Das Urner Stammbuch
        
Häufigste Quellen für die Ahnenforschung (Genealogie) sind die Vorgänger der heutigen Zivilstandsregister: die Pfarrbücher, die Bürgerregister, das Landleutebuch sowie die Stamm- oder Familienbücher.
Die Wurzeln des Urner Stammbuches liegen im Armenrecht. Vollbürger waren im Land Uri nur diejenigen, welche das Urner Landrecht besassen. Die minderberechtigte Bevölkerungsgruppe der Hintersassen standen zum Lande in einer lockeren Form von Staatszugehörigkeit. Die Gemeindearmenpflegen waren gemäss Urner Landbuch (Artikel 107) verpflichtet, den seit mindestens 15 Jahren in der Gemeinde Ansässigen das Armenbürgerrecht zuzugestehen. Hintersassen, welche diese Frist nicht erreichten, sollten der Gemeinde, aus der sie weggezogen waren, "anheimfallen". Ein Landratsbeschluss von 1818 legte fest, dass es jedem freistand, in eine andere Gemeinde zu ziehen und sich dort "haushablich" niederzulassen. Diese Freiheit und die Fürsorgepflicht der Wohngemeinden forderten jedoch nach einer amtlichen Kontrolle. Die Dorfgerichte wurden verpflichtet, von den Einwohnern ein Gemeindebürgerregister zu führen. Diese Gemeindebürgerregister wurden jedoch nicht mit der nötigen Sorgfalt geführt und waren deshalb unzuverlässig. Das feste Gemeindebürgerrecht sollte schliesslich erst im Jahre 1883 eingeführt werden.
Das Urner Landrecht kannte zudem die Verwandtenunterstützungspflicht bis zum fünften Grade vater- und mutterseits (Artikel 101). Diese Pflicht rief nach Familienregistern, aus welchen die Blutsverwandten sicher und mit amtlicher Beweiskraft hervorgingen.

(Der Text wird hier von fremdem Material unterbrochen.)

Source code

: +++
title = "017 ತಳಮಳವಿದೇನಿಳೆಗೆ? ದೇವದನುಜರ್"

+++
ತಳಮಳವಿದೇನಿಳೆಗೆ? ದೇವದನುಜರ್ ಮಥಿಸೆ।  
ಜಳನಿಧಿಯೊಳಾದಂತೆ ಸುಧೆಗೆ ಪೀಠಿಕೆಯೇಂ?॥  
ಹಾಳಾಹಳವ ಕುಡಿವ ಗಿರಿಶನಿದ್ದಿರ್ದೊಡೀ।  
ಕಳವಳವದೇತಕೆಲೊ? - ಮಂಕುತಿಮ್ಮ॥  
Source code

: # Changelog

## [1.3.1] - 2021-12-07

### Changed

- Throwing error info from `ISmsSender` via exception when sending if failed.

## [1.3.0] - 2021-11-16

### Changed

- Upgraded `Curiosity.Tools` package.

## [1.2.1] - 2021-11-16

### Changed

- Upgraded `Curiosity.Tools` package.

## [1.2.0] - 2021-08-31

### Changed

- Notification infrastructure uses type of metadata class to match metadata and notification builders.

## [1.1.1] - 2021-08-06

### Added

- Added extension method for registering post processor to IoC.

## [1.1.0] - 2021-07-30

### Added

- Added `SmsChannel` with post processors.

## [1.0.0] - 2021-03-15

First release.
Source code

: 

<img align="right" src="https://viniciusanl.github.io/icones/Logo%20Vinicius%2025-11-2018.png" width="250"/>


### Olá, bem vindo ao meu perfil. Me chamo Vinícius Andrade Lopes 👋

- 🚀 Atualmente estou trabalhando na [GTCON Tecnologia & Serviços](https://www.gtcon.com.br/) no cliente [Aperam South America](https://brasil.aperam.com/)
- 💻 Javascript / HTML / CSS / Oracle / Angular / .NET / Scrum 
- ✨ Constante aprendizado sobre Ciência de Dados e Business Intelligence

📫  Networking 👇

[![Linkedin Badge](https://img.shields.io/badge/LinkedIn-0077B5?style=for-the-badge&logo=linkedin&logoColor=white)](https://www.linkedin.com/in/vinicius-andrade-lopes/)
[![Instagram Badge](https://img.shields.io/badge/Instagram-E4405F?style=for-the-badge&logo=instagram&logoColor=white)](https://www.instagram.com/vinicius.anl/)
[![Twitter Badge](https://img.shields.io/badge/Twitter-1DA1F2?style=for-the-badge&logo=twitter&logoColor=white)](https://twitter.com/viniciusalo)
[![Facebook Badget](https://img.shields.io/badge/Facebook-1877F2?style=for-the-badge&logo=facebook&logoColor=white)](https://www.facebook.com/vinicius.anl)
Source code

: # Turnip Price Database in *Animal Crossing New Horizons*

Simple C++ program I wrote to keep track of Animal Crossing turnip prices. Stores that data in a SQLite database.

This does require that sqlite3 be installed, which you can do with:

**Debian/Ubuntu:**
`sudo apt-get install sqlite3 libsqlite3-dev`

Im Landrat vom 28. Dezember 1831 wurde zwar der Antrag auf Einführung eines kantonalen Stammbuches gestellt, doch es sollte noch viel Wasser die Reuss herunterfliessen, bis das Urner Parlament am 1. April 1844 dieses grosse Vorhaben tatsächlich auch beschloss. Mit der Arbeit wurde der Gesitliche Alois Müller von Altdorf betraut. Nach seinem Tode im Jahre 1853 setzen Pfarrhelfer Ambros Baumann, Josef Epp und schliesslich der Erstfelder Lehrer Dominik Wipfli die Arbeit fort. Bei seinem Tode konnte Letzterer ein in Leder gebundenes Werk in 34 Bänden hinterlassen. Die Forschungsarbeiten erstreckten sich der Quellenlage entsprechend, von 1600 bis 1845 rückwirkend und ab 1846 fortlaufend. Aufgenommen wurden rund 280 Geschlechter. Ungefähr 100 Familien, welche um 1840 bereits erloschen waren, fanden keine Aufnahme.
Das Urner Stammbuch besteht aus 34 Bänden (je 35 x 50 x 5 cm), welche neu in Leder gebunden, im Kulturgüterschutzraum des Staatsarchivs stehen. Den Forscherinnen und Forschern stehen Mikrofilmkopien zur Verfügung. Aus Substanzerhaltungsgründen wurden die 34 Stammbücher auf Mikrofilme kopiert. Den Forscherinnen und Forschern stehen im Lesesaal des Staatsarchivs drei Lesegeräte zur Verfügung.
Kanzleidirektor Friedrich Gisler leistete in der Folge als Stammbuchführer Ergänzungen und Nachträge. Nach der Neuordnung des eidgenössischen Zivilstandswesen (1928) mit der Einführung der Familienregister und schliesslich nach der Demission von Stammbuchführer Friedrich Gisler beschloss der Regierungsrat, das Stammbuch nicht mehr weiterzuführen, sondern durch Heraldiker Albert Huber auf das Jahr 1929 abzuschliessen. Das Stammbuch, welches aus 34 in Leder gebundene Folianten besteht, wurde dem Staatsarchiv in Obhut gegeben. Seither dient es Geschichtswissenschaftern, Heraldikern und Hobbyforschern als wichtige Quelle. Aus Substanzerhaltunggründen wurden die Folien des Stammbuches auf Mikrofilme kopiert. Im Lesesaal des Staatsarchivs stehen den Besucherinnen und Besuchern drei einfach zu bedienende Lesegeräte zur Verfügung.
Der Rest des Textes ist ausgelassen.